Courtesy the National Gallery of Art
William Johnson's "Blind Singer" (c. 1940) is part of a $5 million print collection recently acquired by the National Gallery of Art.
WASHINGTON, D.C.—Washington's
National Gallery of Art has acquired a collection of about 5,250 prints dating from 1875 to 1975 and valued at $5 million from
Reba and Dave Williams and the
Print Research Foundation, reports the
New York Times. Five thousand of the prints are from the foundation; the remaining 250 are from the couple's personal collection and were purchased by the gallery for an undisclosed sum. The foundation, founded by the Williams' five years ago, is located in Stamford, Connecticut.

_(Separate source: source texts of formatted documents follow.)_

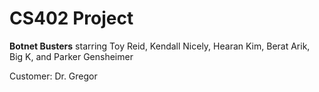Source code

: # CS402 Project
**Botnet Busters** starring Toy Reid, Kendall Nicely, Hearan Kim, Berat Arik, Big K, and Parker Gensheimer

Customer: Dr. Gregor
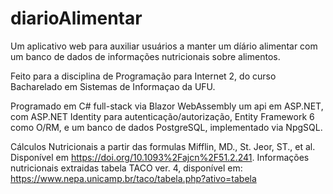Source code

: ﻿# diarioAlimentar


Um aplicativo web para auxiliar usuários a manter um díário alimentar com um banco de dados de informações nutricionais sobre alimentos.

Feito para a disciplina de Programação para Internet 2, do curso Bacharelado em Sistemas de Informaçao da UFU.

Programado em C# full-stack via Blazor WebAssembly um api em ASP.NET, com ASP.NET Identity para autenticação/autorização, Entity Framework 6 como O/RM, e um banco de dados PostgreSQL, implementado via NpgSQL.

Cálculos Nutricionais a partir das formulas Mifflin, MD., St. Jeor, ST., et al. Disponível em https://doi.org/10.1093%2Fajcn%2F51.2.241.
Informações nutricionais extraidas tabela TACO ver. 4, disponível em: https://www.nepa.unicamp.br/taco/tabela.php?ativo=tabela
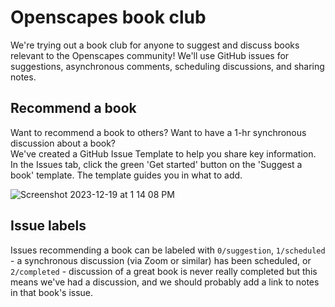 # Openscapes book club
We're trying out a book club for anyone to suggest and discuss books relevant to the Openscapes community! We'll use GitHub issues for suggestions, asynchronous comments, scheduling discussions, and sharing notes.

## Recommend a book
Want to recommend a book to others? Want to have a 1-hr synchronous discussion about a book?   
We've created a GitHub Issue Template to help you share key information. In the Issues tab, click the green 'Get started' button on the 'Suggest a book' template. The template guides you in what to add.

![Screenshot 2023-12-19 at 1 14 08 PM](https://github.com/Openscapes/book-club/assets/11927811/8cae2aea-32d7-40ae-92d3-65112260a051)


## Issue labels 
Issues recommending a book can be labeled with `0/suggestion`, `1/scheduled` - a synchronous discussion (via Zoom or similar) has been scheduled, or `2/completed` - discussion of a great book is never really completed but this means we've had a discussion, and we should probably add a link to notes in that book's issue. 



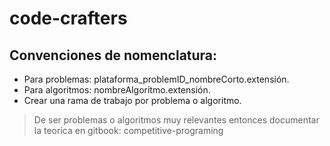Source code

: # code-crafters

## Convenciones de nomenclatura:

- Para problemas: plataforma_problemID_nombreCorto.extensión.
- Para algoritmos: nombreAlgoritmo.extensión.
- Crear una rama de trabajo por problema o algoritmo.

> De ser problemas o algoritmos muy relevantes entonces documentar la teorica en gitbook: competitive-programing

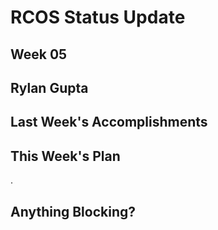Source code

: # RCOS Status Update

## Week 05

## Rylan Gupta


## Last Week's Accomplishments




## This Week's Plan

.


## Anything Blocking?



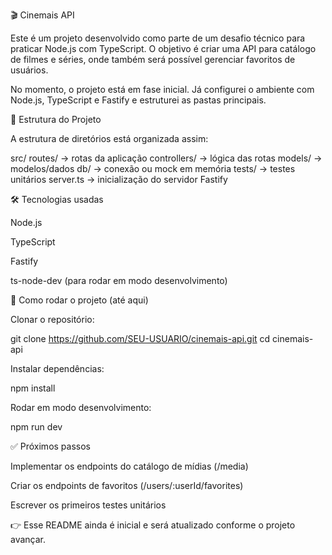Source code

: 🎬 Cinemais API

Este é um projeto desenvolvido como parte de um desafio técnico para praticar Node.js com TypeScript.
O objetivo é criar uma API para catálogo de filmes e séries, onde também será possível gerenciar favoritos de usuários.

No momento, o projeto está em fase inicial. Já configurei o ambiente com Node.js, TypeScript e Fastify e estruturei as pastas principais.

📂 Estrutura do Projeto

A estrutura de diretórios está organizada assim:

src/
  routes/        -> rotas da aplicação
  controllers/   -> lógica das rotas
  models/        -> modelos/dados
  db/            -> conexão ou mock em memória
  tests/         -> testes unitários
  server.ts      -> inicialização do servidor Fastify

🛠️ Tecnologias usadas

Node.js

TypeScript

Fastify

ts-node-dev (para rodar em modo desenvolvimento)

🚀 Como rodar o projeto (até aqui)

Clonar o repositório:

git clone https://github.com/SEU-USUARIO/cinemais-api.git
cd cinemais-api


Instalar dependências:

npm install


Rodar em modo desenvolvimento:

npm run dev

✅ Próximos passos

Implementar os endpoints do catálogo de mídias (/media)

Criar os endpoints de favoritos (/users/:userId/favorites)

Escrever os primeiros testes unitários

👉 Esse README ainda é inicial e será atualizado conforme o projeto avançar.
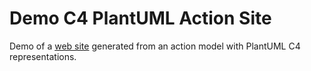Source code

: # Demo C4 PlantUML Action Site
Demo of a [web site](https://docs.nasdanika.org/demo-c4-plantuml/) generated from an action model with PlantUML C4 representations.
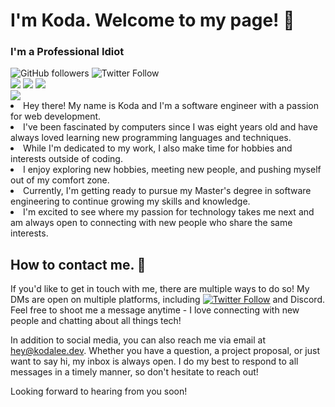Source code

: <!-- **kodalee/kodalee** is a ✨ _special_ ✨ (wow!) repository: its `README.md` (this file) appears on your GitHub profile! -->

<h1>I'm Koda. Welcome to my page! 👋</h1>
<h3>I'm a Professional Idiot</h3>
<div>

<img alt="GitHub followers" src="https://img.shields.io/github/followers/kodalee?style=social">
<img alt="Twitter Follow" src="https://img.shields.io/twitter/follow/kodalee4?style=social">

</div>
<div>
<img src="https://img.shields.io/badge/age-18-blue">
<img src="https://img.shields.io/badge/gender-male-blue">
<img src="https://img.shields.io/badge/pronouns-he/him-brightgreen">
</div>
<div>
<img src="https://img.shields.io/badge/academic%20status-high%20school%3A%20graduate-bb0000">
</div>
<li>Hey there! My name is Koda and I'm a software engineer with a passion for web development.</li>
<li>I've been fascinated by computers since I was eight years old and have always loved learning new programming languages and techniques.</li>
<li>While I'm dedicated to my work, I also make time for hobbies and interests outside of coding.</li>
<li>I enjoy exploring new hobbies, meeting new people, and pushing myself out of my comfort zone.</li>
<li>Currently, I'm getting ready to pursue my Master's degree in software engineering to continue growing my skills and knowledge.</li>
<li>I'm excited to see where my passion for technology takes me next and am always open to connecting with new people who share the same interests.</li>

<h2>How to contact me. 📮</h2>
<p>If you'd like to get in touch with me, there are multiple ways to do so! My DMs are open on multiple platforms, including <a href="https://twitter.com/kodalee4"><img alt="Twitter Follow" src="https://img.shields.io/twitter/follow/kodalee4?label=Twitter%20at%20%40kodalee4&style=social"></a> and Discord. Feel free to shoot me a message anytime - I love connecting with new people and chatting about all things tech!

In addition to social media, you can also reach me via email at hey@kodalee.dev. Whether you have a question, a project proposal, or just want to say hi, my inbox is always open. I do my best to respond to all messages in a timely manner, so don't hesitate to reach out!

Looking forward to hearing from you soon!</p>
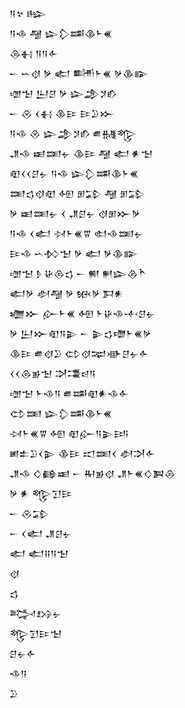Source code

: <div class='block'>
<div class='line'>𒀀𒆳 𒈗</div>
<div class='line'>𒀀𒈾 𒆷 𒇽𒁷𒌁𒆠𒈨𒌍</div>
<div class='line'>𒁲𒈬 𒀀𒀀𒅆</div>
<div class='line'>𒀸 𒌀𒋼 𒃻 𒅗 𒌦𒈨𒌍 𒃻𒆠𒅔</div>
<div class='line'>𒌝𒈠 𒌨𒆪 𒃻 𒇽𒂁𒋡𒁓</div>
<div class='line'>𒀸 𒊮 𒌋𒈬 𒆠𒄿 𒄿𒊒𒁍</div>
<div class='line'>𒀀𒈾 𒊮 𒇽𒂁𒋡𒁓 𒌑𒉆𒈜</div>
<div class='line'>𒂗𒈾 𒀜𒌅𒉡 𒆠𒄿 𒆷 𒅗 𒀭𒈠</div>
<div class='line'>𒊏𒌋𒌋𒆪𒉡 𒀀𒈾 𒇽𒁷𒌁𒆠𒈨𒌍</div>
<div class='line'>𒌅𒌓𒋼𒊏 𒅇 𒁳𒁉 𒆷 𒁳𒁉</div>
<div class='line'>𒃻 𒀜𒌅𒉡 𒌋 𒂗𒆪𒉡 𒋼𒁳𒁍𒃻</div>
<div class='line'>𒀀𒈾 𒌋𒅗 𒀴𒈨𒌍𒐊 𒊕𒈾𒌅𒉡</div>
<div class='line'>𒄿𒈾 𒌀𒁴𒈠 𒃻 𒅗 𒃻𒆠𒅔</div>
<div class='line'>𒌝𒈠 𒊩 𒄩𒁲𒌓 𒀸 𒆍 𒂍𒇽𒁲𒋻</div>
<div class='line'>𒅗𒃻 𒀠𒆷 𒃻 𒁮𒃻 𒁕𒀭</div>
<div class='line'>𒁾𒁍 𒅎𒈨𒌍 𒅇 𒈨𒄩𒈾𒋾𒆪𒉡</div>
<div class='line'>𒃻 𒌨𒁍𒊏𒀀𒉌 𒀸 𒉌𒌓𒈩𒈨𒌍𒃻</div>
<div class='line'>𒆠𒄿 𒌑𒋼𒊒 𒌌𒋼𒉈𒀝𒆪𒉡𒅆</div>
<div class='line'>𒌋𒌋𒁲𒂊𒈠 𒋫𒃮𒁀𒀀</div>
<div class='line'>𒌝𒈠 𒈨𒈾𒀀 𒌑𒌁𒊏𒀭𒈾𒅆</div>
<div class='line'>𒌌𒌅 𒇽𒁷𒌁𒆠𒈨𒌍</div>
<div class='line'>𒀴𒈨𒌍𒐊 𒅇 𒊏𒅎𒀀𒉌𒅀</div>
<div class='line'>𒅖𒉺𒊒𒌋𒉌 𒆠𒄿 𒀊𒌅𒌋 𒀠𒋫𒅆</div>
<div class='line'>𒂗𒈾 𒄭𒂵𒀜 𒀸 𒊑𒂊𒋼 𒂗𒈨𒌍𒄭𒀉𒁲</div>
<div class='line'>𒃻 𒀭 𒈜𒋛𒄿</div>
<div class='line'>𒀸 𒊮𒁉</div>
<div class='line'>𒀸 𒌋𒅗 𒂗𒆪𒉡</div>
<div class='line'>𒅗 𒅗𒍝𒀀𒈠</div>
<div class='line'>𒋼</div>
<div class='line'>𒌓</div>
<div class='line'>𒅋𒋳𒉡</div>
<div class='line'>𒈜𒋛𒄿𒈠</div>
<div class='line'>𒆪𒉡𒅆</div>
<div class='line'>𒈾𒀀</div>
<div class='line'>𒊒</div>
</div>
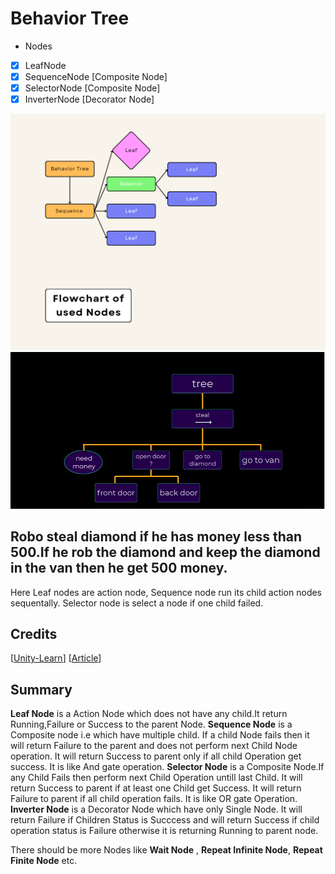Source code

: # Behavior Tree
* Nodes
- [x] LeafNode
- [x] SequenceNode [Composite Node]
- [x] SelectorNode [Composite Node]
- [x] InverterNode [Decorator Node]

![Screenshot of tree](Screenshots/behavior_tree.png)
![Screenshot of tree](Screenshots/tree.png)

## Robo steal diamond if he has money less than 500.If he rob the diamond and keep the diamond in the van then he get 500 money.

Here Leaf nodes are action node, Sequence node run its child action nodes sequentally. Selector node is select a node if one child failed.



## Credits
[[Unity-Learn](https://learn.unity.com/tutorial/introducing-behaviour-trees?uv=2020.2&projectId=60645258edbc2a001f5585aa)]
[[Article](https://www.gamedeveloper.com/programming/behavior-trees-for-ai-how-they-work)]



## Summary
**Leaf Node** is a Action Node which does not have any child.It return Running,Failure or Success to the parent Node.
**Sequence Node** is a Composite node i.e which have multiple child. If a child Node fails then it will return Failure to the parent and does not perform next Child Node operation. It will return Success to parent only if all child Operation get success. It is like And gate operation.
**Selector Node** is a Composite Node.If any Child Fails then perform next Child Operation untill last Child. It will return Success to parent if at least one Child get Success. It will return Failure to parent if all child operation fails. It is like OR gate Operation.
**Inverter Node** is a Decorator Node which have only Single Node. It will return Failure if Children Status is Succcess and will return Success if child operation status is Failure otherwise it is returning Running to parent node.

There should be more Nodes like **Wait Node** , **Repeat Infinite Node**, **Repeat Finite Node** etc.
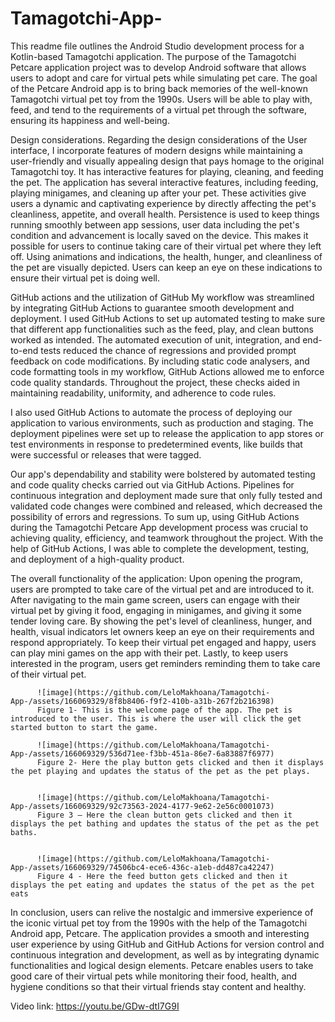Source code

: # Tamagotchi-App-
This readme file outlines the Android Studio development process for a Kotlin-based Tamagotchi application. The purpose of the Tamagotchi Petcare application project was to develop Android software that allows users to adopt and care for virtual pets while simulating pet care. The goal of the Petcare Android app is to bring back memories of the well-known Tamagotchi virtual pet toy from the 1990s. Users will be able to play with, feed, and tend to the requirements of a virtual pet through the software, ensuring its happiness and well-being.

Design considerations. 
Regarding the design considerations of the User interface, I incorporate features of modern designs while maintaining a user-friendly and visually appealing design that pays homage to the original Tamagotchi toy. It has interactive features for playing, cleaning, and feeding the pet.
The application has several interactive features, including feeding, playing minigames, and cleaning up after your pet. These activities give users a dynamic and captivating experience by directly affecting the pet's cleanliness, appetite, and overall health.
Persistence is used to keep things running smoothly between app sessions, user data including the pet's condition and advancement is locally saved on the device. This makes it possible for users to continue taking care of their virtual pet where they left off.
Using animations and indications, the health, hunger, and cleanliness of the pet are visually depicted. Users can keep an eye on these indications to ensure their virtual pet is doing well.

GitHub actions and the utilization of GitHub 
My workflow was streamlined by integrating GitHub Actions to guarantee smooth development and deployment. I used GitHub Actions to set up automated testing to make sure that different app functionalities such as the feed, play, and clean buttons worked as intended. The automated execution of unit, integration, and end-to-end tests reduced the chance of regressions and provided prompt feedback on code modifications. 
By including static code analysers, and code formatting tools in my workflow, GitHub Actions allowed me to enforce code quality standards. Throughout the project, these checks aided in maintaining readability, uniformity, and adherence to code rules. 

I also used GitHub Actions to automate the process of deploying our application to various environments, such as production and staging. The deployment pipelines were set up to release the application to app stores or test environments in response to predetermined events, like builds that were successful or releases that were tagged.

Our app's dependability and stability were bolstered by automated testing and code quality checks carried out via GitHub Actions. Pipelines for continuous integration and deployment made sure that only fully tested and validated code changes were combined and released, which decreased the possibility of errors and regressions.
To sum up, using GitHub Actions during the Tamagotchi Petcare App development process was crucial to achieving quality, efficiency, and teamwork throughout the project. With the help of GitHub Actions, I was able to complete the development, testing, and deployment of a high-quality product. 

The overall functionality of the application:
Upon opening the program, users are prompted to take care of the virtual pet and are introduced to it. After navigating to the main game screen, users can engage with their virtual pet by giving it food, engaging in minigames, and giving it some tender loving care. By showing the pet's level of cleanliness, hunger, and health, visual indicators let owners keep an eye on their requirements and respond appropriately. To keep their virtual pet engaged and happy, users can play mini games on the app with their pet. Lastly, to keep users interested in the program, users get reminders reminding them to take care of their virtual pet.
                                                       
                                       
          ![image](https://github.com/LeloMakhoana/Tamagotchi-App-/assets/166069329/8f8b8406-f9f2-410b-a31b-267f2b216398)
          Figure 1- This is the welcome page of the app. The pet is introduced to the user. This is where the user will click the get started button to start the game.

          ![image](https://github.com/LeloMakhoana/Tamagotchi-App-/assets/166069329/536d71ee-f3bb-451a-86e7-6a83887f6977)
          Figure 2- Here the play button gets clicked and then it displays the pet playing and updates the status of the pet as the pet plays.

          
          ![image](https://github.com/LeloMakhoana/Tamagotchi-App-/assets/166069329/92c73563-2024-4177-9e62-2e56c0001073)
          Figure 3 – Here the clean button gets clicked and then it displays the pet bathing and updates the status of the pet as the pet baths. 

          
          ![image](https://github.com/LeloMakhoana/Tamagotchi-App-/assets/166069329/74506bc4-ece6-436c-a1eb-dd487ca42247)
          Figure 4 - Here the feed button gets clicked and then it displays the pet eating and updates the status of the pet as the pet eats

In conclusion, users can relive the nostalgic and immersive experience of the iconic virtual pet toy from the 1990s with the help of the Tamagotchi Android app, Petcare. The application provides a smooth and interesting user experience by using GitHub and GitHub Actions for version control and continuous integration and development, as well as by integrating dynamic functionalities and logical design elements. Petcare enables users to take good care of their virtual pets while monitoring their food, health, and hygiene conditions so that their virtual friends stay content and healthy.

Video link: https://youtu.be/GDw-dtI7G9I

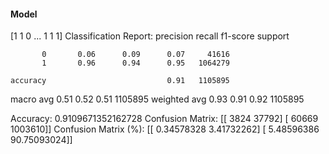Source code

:#### Model
[1 1 0 ... 1 1 1]
Classification Report:
              precision    recall  f1-score   support

           0       0.06      0.09      0.07     41616
           1       0.96      0.94      0.95   1064279

    accuracy                           0.91   1105895
   macro avg       0.51      0.52      0.51   1105895
weighted avg       0.93      0.91      0.92   1105895

Accuracy: 0.9109671352162728
Confusion Matrix:
[[   3824   37792]
 [  60669 1003610]]
Confusion Matrix (%):
[[ 0.34578328  3.41732262]
 [ 5.48596386 90.75093024]]
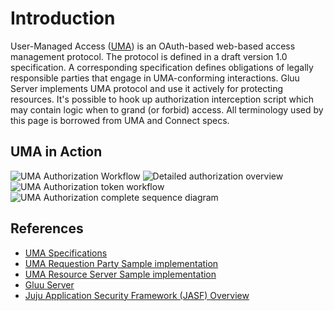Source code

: # Introduction

User-Managed Access ([UMA]) is an OAuth-based web-based access management protocol. The protocol is defined in a draft version 1.0 specification. A corresponding specification defines obligations of legally responsible parties that engage in UMA-conforming interactions. Gluu Server implements UMA protocol and use it actively for protecting resources. It's possible to hook up authorization interception script which may contain logic when to grand (or forbid) access. All terminology used by this page is borrowed from UMA and Connect specs.

## UMA in Action

![UMA Authorization Workflow](http://www.gluu.org/docs/img/uma/uma_parts.png "UMA Parts")
![Detailed authorization overview](http://www.gluu.org/docs/img/uma/uma_flow.png "UMA Parts")
![UMA Authorization token workflow](http://www.gluu.org/docs/img/uma/uma_token_workflow.png "UMA Parts")
![UMA Authorization complete sequence diagram](http://www.gluu.org/docs/img/uma/uma_very_detailed_flow.png "UMA Parts")

## References
- [UMA Specifications](http://kantarainitiative.org/confluence/display/uma/UMA+1.0+Core+Protocol)
- [UMA Requestion Party Sample implementation](https://svn.gluu.info/repository/openxdi/oxUmaDemo/RP/)
- [UMA Resource Server Sample implementation](https://svn.gluu.info/repository/openxdi/oxUmaDemo/RS/)
- [Gluu Server](http://gluu.org)
- [Juju Application Security Framework (JASF) Overview](http://www.gluu.co/juju-draft-overview)

[UMA]: http://kantarainitiative.org/confluence/display/uma/UMA+1.0+Core+Protocol

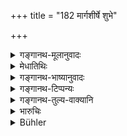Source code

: +++
title = "182 मार्गशीर्षे शुभे"

+++

<details><summary>गङ्गानथ-मूलानुवादः</summary>

The king shall start on his expedition in the auspicious month of Mārgaśīrṣa, or towards the months of Phalguna and Caitra, according to the condition of his forces.—(182)
</details>

<details><summary>मेधातिथिः</summary>

यातव्यापेक्षया बलापेक्षया दीर्घं योद्धुम् इच्छन् बलप्रायः शारदवासन्तिकसस्यप्रायं परराष्ट्रं **मार्गशीर्षे यायात्** । अत्र हि गच्छन् शारदं फलं गृहादिगतं सुखम् गृह्णाति, वासन्तं सस्यम् उपहरति, कामश् च महान् दुर्गोपरोधादिकार्यक्षमः, मार्गश् च प्रसिद्धवक्रपथोपभृतकाशोदकवीरुधो न भवन्ति, कालश् च नात्युष्णशीतः, उपचितम् अपि न सस्यं नानाप्रयुक्तं प्रियं सस्यत्रयोपघातकालविप्रकर्षापेक्षया च पर आश्रयं संधत्ते, उभयसस्योपघातावकर्षणं सम्यक्कृतं भवति, आत्मनश् च बलापचय इति । उपघातमात्रचिकीर्षया परदेशादेर् अल्पकालसाध्ये वा यातरि, बलप्रायः फाल्गुनचैत्रयोर् यायात् वासन्तिकसस्यप्रायदेशम् । तदाप्य् आत्मनो यवसादि भवति, परोपघातक्षेत्रगतसस्योपघातात् । **यथाबलम्** इति येन प्रकारेण बलानुरूपं यायाद् इत्य् अर्थः ॥ ७.१८२ ॥

_अस्यापवादः_ ।
</details>

<details><summary>गङ्गानथ-भाष्यानुवादः</summary>

When he is going to undertake an expedition involving a campaign that might be a long one, in consideration of his own forces and also in that of the king against whom he is marching,—he shall march against the hostile kingdom in the month of *Mārgaśīrṣa*, when his forces are fully equipped and when his stores are fully replenished with the autumn-harvest. Starting about this time, he can easily carry with him the autumn-fruits garnered in the house and is cheered by the prospects of the spring-harvest. The time is quite fit for the work of laying siege to fortresses and to forth; and the path also is not beset with deviations and diversion due to the overgrowth of grasses or the over-flowing of risers; and the season is neither too hot nor too cold. At any other time of the year food-grains, even though sufficient, cannot be of sufficiently diverse quality, the season of the three harvests being far off; so that the enemy would be likely to take shelter under a powerful king, which would lead to the unnecessary expenditure of the stock of food-grains of both parties, and the attacking king’s own forces also would become weakened.

If however the king is desirous only of inflicting some injury on the enemy’s territory, or when the expedition is expected to take a short time, and his force is sufficiently strong, then he may start also during the months of *Phālguṇa* and *Caitra*, specially against a country which is rich in spring-harvests. At this time of the year also, he can obtain fodder and at the same time inflict an injury upon the other party, by destroying the crops standing in the fields.

‘*According to the condition of his forces*’;—he should regulate his marches according to the strength of his army.—(182)
</details>

<details><summary>गङ्गानथ-टिप्पन्यः</summary>

This verse is quoted in *Parāśaramādhava* (Ācāra, p. 400);—in
*Vīramitrodaya* (Rājanīti, p. 330);—in *Smṛtitattva* (p. 713); and again
on p. 742, to the effect that if the king’s business is urgent, he may
proceed on an expedition at any time;—in *Nṛsiṃhaprasāda* (Saṃskāra, p.
72b):—and in *Rājanītiratnākara* (p. 26a).
</details>

<details><summary>गङ्गानथ-तुल्य-वाक्यानि</summary>

**(verses 7.182-183)  
**

*Viṣṇu* (3.40).—‘He shall set out on an expedition in the month of
*Caitra* or *Mārgaśīrṣa*.’

*Yājñavalkya* (1.347).—‘He shall go out on an expedition at a time when
the kingdom of the enemy happens to be full of crops.’

*Viṣṇudharmottara* (Vīramitrodaya-Rājanīti, p. 331).—‘The king shall go
out on an expedition during the month of *Caitra* or *Mārgaśīrṣa*.’

*Yama* (Parāśaramādhava, p. 399).—‘The marching of the army has been
recommended during *Caitra* or *Mārgaśīrṣa*; as at that time the corns
are ripe and there is plenty of water, the weather also is neither too
cold nor too hot. Hence the march should he undertaken at that time; or
at any time when the enemy is found to he in difficulties.’

*Kāmandaka* (15.35).—‘The best season for the marching out of elephants
is when the sky is overspread with masses of rain-clouds; seasons other
than this are suitable for the marching of horses: and the proper season
for a military expedition is that which is neither too hot nor too cold,
nor rainy nor dry, and when the earth is covered with corn.’
</details>

<details><summary>भारुचिः</summary>

अत्र हि गच्छन् परस्य शारदं वासन्तं च सस्यम् उपहन्ति गच्छतश् च मार्गाः प्रचुरयवसोदका भवन्ति । तस्मात् शारदसस्यप्रायं जनपदं दीर्घकालं च **यात्रां मार्गशीर्षे यायात्** । फाल्गुनचैत्रमासयोर् वासन्तसस्यप्रायं दीर्घकालं च यात्राम् । तथा चतुरङ्गबलो मार्गशीर्षे यायात् । अश्वबलप्रायस् तु फाल्गुनचैत्रयोः ॥ ७.१८२ ॥
</details>

<details><summary>Bühler</summary>

182	Let the king undertake his march in the fine month Margasirsha, or towards the months of Phalguna and Kaitra, according to the (condition of his) army.
</details>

Included in the acquisition are prints by about 2,000 American artists such as Winslow Homer, Childe Hassam, Thomas Moran, and George Bellows, as well as Ashcan School artists like John Sloan and Peggy Bacon; American modernists and precisionists like Louis Lozowick, Charles Sheeler, and Stuart Davis; and regional figures like Thomas Hart Benton and Grant Wood. Several singular works are included in the collection: Hassam’s Lion Gardiner House, Easthampton from 1920, widely considered his best print, and the rare New York, circa 1925, by Lozowick.
The Williams' have been collecting prints since the 1970s and have donated works to a number of institutions in the past. They chose the National Gallery for this collection because the works are a good fit, according to Dave Williams. “There was a fair amount of overlap with the Met, too many mutual holdings. And although we have supported the British Museum, we wanted to keep an American collection in America.”
The collection strengthens the gallery's holdings where there had been gaps. Judith Brodie, the gallery's curator of modern prints and drawings said, "It’s a perfect marriage. Their collection creates a very broad history of American printmaking from the late 19th century to around 1975."
The Williams' research library, with over 2,000 volumes, journals, and periodicals, as well as the foundation's building in Stamford, are also being given to the National Gallery. Officials say the building will be sold at some point, with the proceeds going toward the gallery's endowment.